■ Records from a dataset:
--- --- ---
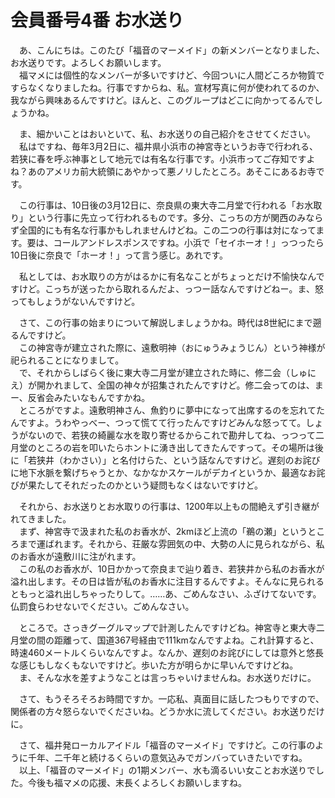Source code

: # 会員番号4番 お水送り

　あ、こんにちは。このたび「福音のマーメイド」の新メンバーとなりました、お水送りです。よろしくお願いします。  
　福マメには個性的なメンバーが多いですけど、今回ついに人間どころか物質ですらなくなりましたね。行事ですからね、私。宣材写真に何が使われてるのか、我ながら興味あるんですけど。ほんと、このグループはどこに向かってるんでしょうかね。

　ま、細かいことはおいといて、私、お水送りの自己紹介をさせてください。  
　私はですね、毎年3月2日に、福井県小浜市の神宮寺というお寺で行われる、若狭に春を呼ぶ神事として地元では有名な行事です。小浜市ってご存知ですよね？あのアメリカ前大統領にあやかって悪ノリしたところ。あそこにあるお寺です。

　この行事は、10日後の3月12日に、奈良県の東大寺二月堂で行われる「お水取り」という行事に先立って行われるものです。多分、こっちの方が関西のみならず全国的にも有名な行事かもしれませんけどね。この二つの行事は対になってます。要は、コールアンドレスポンスですね。小浜で「セイホーオ！」っつったら10日後に奈良で「ホーオ！」って言う感じ。あれです。

　私としては、お水取りの方がはるかに有名なことがちょっとだけ不愉快なんですけど。こっちが送ったから取れるんだよ、っつー話なんですけどねー。ま、怒ってもしょうがないんですけど。

　さて、この行事の始まりについて解説しましょうかね。時代は8世紀にまで遡るんですけど。  
　この神宮寺が建立された際に、遠敷明神（おにゅうみょうじん）という神様が祀られることになりまして。  
　で、それからしばらく後に東大寺二月堂が建立された時に、修二会（しゅにえ）が開かれまして、全国の神々が招集されたんですけど。修二会ってのは、まー、反省会みたいなもんですかね。  
　ところがですよ。遠敷明神さん、魚釣りに夢中になって出席するのを忘れてたんですよ。うわやっべー、つって慌てて行ったんですけどみんな怒ってて。しょうがないので、若狭の綺麗な水を取り寄せるからこれで勘弁してね、っつって二月堂のところの岩を叩いたらホントに湧き出してきたんですって。その場所は後に「若狭井（わかさい）」と名付けらた、という話なんですけど。遅刻のお詫びに地下水脈を繋げちゃうとか、なかなかスケールがデカイというか、最適なお詫びが果たしてそれだったのかという疑問もなくはないですけど。

　それから、お水送りとお水取りの行事は、1200年以上もの間絶えず引き継がれてきました。  
　まず、神宮寺で汲まれた私のお香水が、2kmほど上流の「鵜の瀬」というところまで運ばれます。それから、荘厳な雰囲気の中、大勢の人に見られながら、私のお香水が遠敷川に注がれます。  
　この私のお香水が、10日かかって奈良まで辿り着き、若狭井から私のお香水が溢れ出します。その日は皆が私のお香水に注目するんですよ。そんなに見られるともっと溢れ出しちゃったりして。……あ、ごめんなさい、ふざけてないです。仏罰食らわせないでください。ごめんなさい。

　ところで。さっきグーグルマップで計測したんですけどね。神宮寺と東大寺二月堂の間の距離って、国道367号経由で111kmなんですよね。これ計算すると、時速460メートルくらいなんですよ。なんか、遅刻のお詫びにしては意外と悠長な感じもしなくもないですけど。歩いた方が明らかに早いんですけどね。  
　ま、そんな水を差すようなことは言っちゃいけませんね。お水送りだけに。

　さて、もうそろそろお時間ですか。一応私、真面目に話したつもりですので、関係者の方々怒らないでくださいね。どうか水に流してください。お水送りだけに。

　さて、福井発ローカルアイドル「福音のマーメイド」ですけど。この行事のように千年、二千年と続けるくらいの意気込みでガンバっていきたいですね。  
　以上、「福音のマーメイド」の1期メンバー、水も滴るいい女ことお水送りでした。今後も福マメの応援、末長くよろしくお願いしますね。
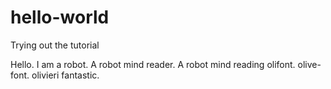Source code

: # hello-world
Trying out the tutorial

Hello. I am a robot. A robot mind reader. A robot mind reading olifont. olive-font. olivieri fantastic.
--- --- ---
■ WORK REQUEST:
Without the pictures, copy out each entry exactly as it stands.

■ EXPECTED OUTPUT:
Source code

: # 会員番号4番 お水送り

　あ、こんにちは。このたび「福音のマーメイド」の新メンバーとなりました、お水送りです。よろしくお願いします。  
　福マメには個性的なメンバーが多いですけど、今回ついに人間どころか物質ですらなくなりましたね。行事ですからね、私。宣材写真に何が使われてるのか、我ながら興味あるんですけど。ほんと、このグループはどこに向かってるんでしょうかね。

　ま、細かいことはおいといて、私、お水送りの自己紹介をさせてください。  
　私はですね、毎年3月2日に、福井県小浜市の神宮寺というお寺で行われる、若狭に春を呼ぶ神事として地元では有名な行事です。小浜市ってご存知ですよね？あのアメリカ前大統領にあやかって悪ノリしたところ。あそこにあるお寺です。

　この行事は、10日後の3月12日に、奈良県の東大寺二月堂で行われる「お水取り」という行事に先立って行われるものです。多分、こっちの方が関西のみならず全国的にも有名な行事かもしれませんけどね。この二つの行事は対になってます。要は、コールアンドレスポンスですね。小浜で「セイホーオ！」っつったら10日後に奈良で「ホーオ！」って言う感じ。あれです。

　私としては、お水取りの方がはるかに有名なことがちょっとだけ不愉快なんですけど。こっちが送ったから取れるんだよ、っつー話なんですけどねー。ま、怒ってもしょうがないんですけど。

　さて、この行事の始まりについて解説しましょうかね。時代は8世紀にまで遡るんですけど。  
　この神宮寺が建立された際に、遠敷明神（おにゅうみょうじん）という神様が祀られることになりまして。  
　で、それからしばらく後に東大寺二月堂が建立された時に、修二会（しゅにえ）が開かれまして、全国の神々が招集されたんですけど。修二会ってのは、まー、反省会みたいなもんですかね。  
　ところがですよ。遠敷明神さん、魚釣りに夢中になって出席するのを忘れてたんですよ。うわやっべー、つって慌てて行ったんですけどみんな怒ってて。しょうがないので、若狭の綺麗な水を取り寄せるからこれで勘弁してね、っつって二月堂のところの岩を叩いたらホントに湧き出してきたんですって。その場所は後に「若狭井（わかさい）」と名付けらた、という話なんですけど。遅刻のお詫びに地下水脈を繋げちゃうとか、なかなかスケールがデカイというか、最適なお詫びが果たしてそれだったのかという疑問もなくはないですけど。

　それから、お水送りとお水取りの行事は、1200年以上もの間絶えず引き継がれてきました。  
　まず、神宮寺で汲まれた私のお香水が、2kmほど上流の「鵜の瀬」というところまで運ばれます。それから、荘厳な雰囲気の中、大勢の人に見られながら、私のお香水が遠敷川に注がれます。  
　この私のお香水が、10日かかって奈良まで辿り着き、若狭井から私のお香水が溢れ出します。その日は皆が私のお香水に注目するんですよ。そんなに見られるともっと溢れ出しちゃったりして。……あ、ごめんなさい、ふざけてないです。仏罰食らわせないでください。ごめんなさい。

　ところで。さっきグーグルマップで計測したんですけどね。神宮寺と東大寺二月堂の間の距離って、国道367号経由で111kmなんですよね。これ計算すると、時速460メートルくらいなんですよ。なんか、遅刻のお詫びにしては意外と悠長な感じもしなくもないですけど。歩いた方が明らかに早いんですけどね。  
　ま、そんな水を差すようなことは言っちゃいけませんね。お水送りだけに。

　さて、もうそろそろお時間ですか。一応私、真面目に話したつもりですので、関係者の方々怒らないでくださいね。どうか水に流してください。お水送りだけに。

　さて、福井発ローカルアイドル「福音のマーメイド」ですけど。この行事のように千年、二千年と続けるくらいの意気込みでガンバっていきたいですね。  
　以上、「福音のマーメイド」の1期メンバー、水も滴るいい女ことお水送りでした。今後も福マメの応援、末長くよろしくお願いしますね。
Source code

: # hello-world
Trying out the tutorial

Hello. I am a robot. A robot mind reader. A robot mind reading olifont. olive-font. olivieri fantastic.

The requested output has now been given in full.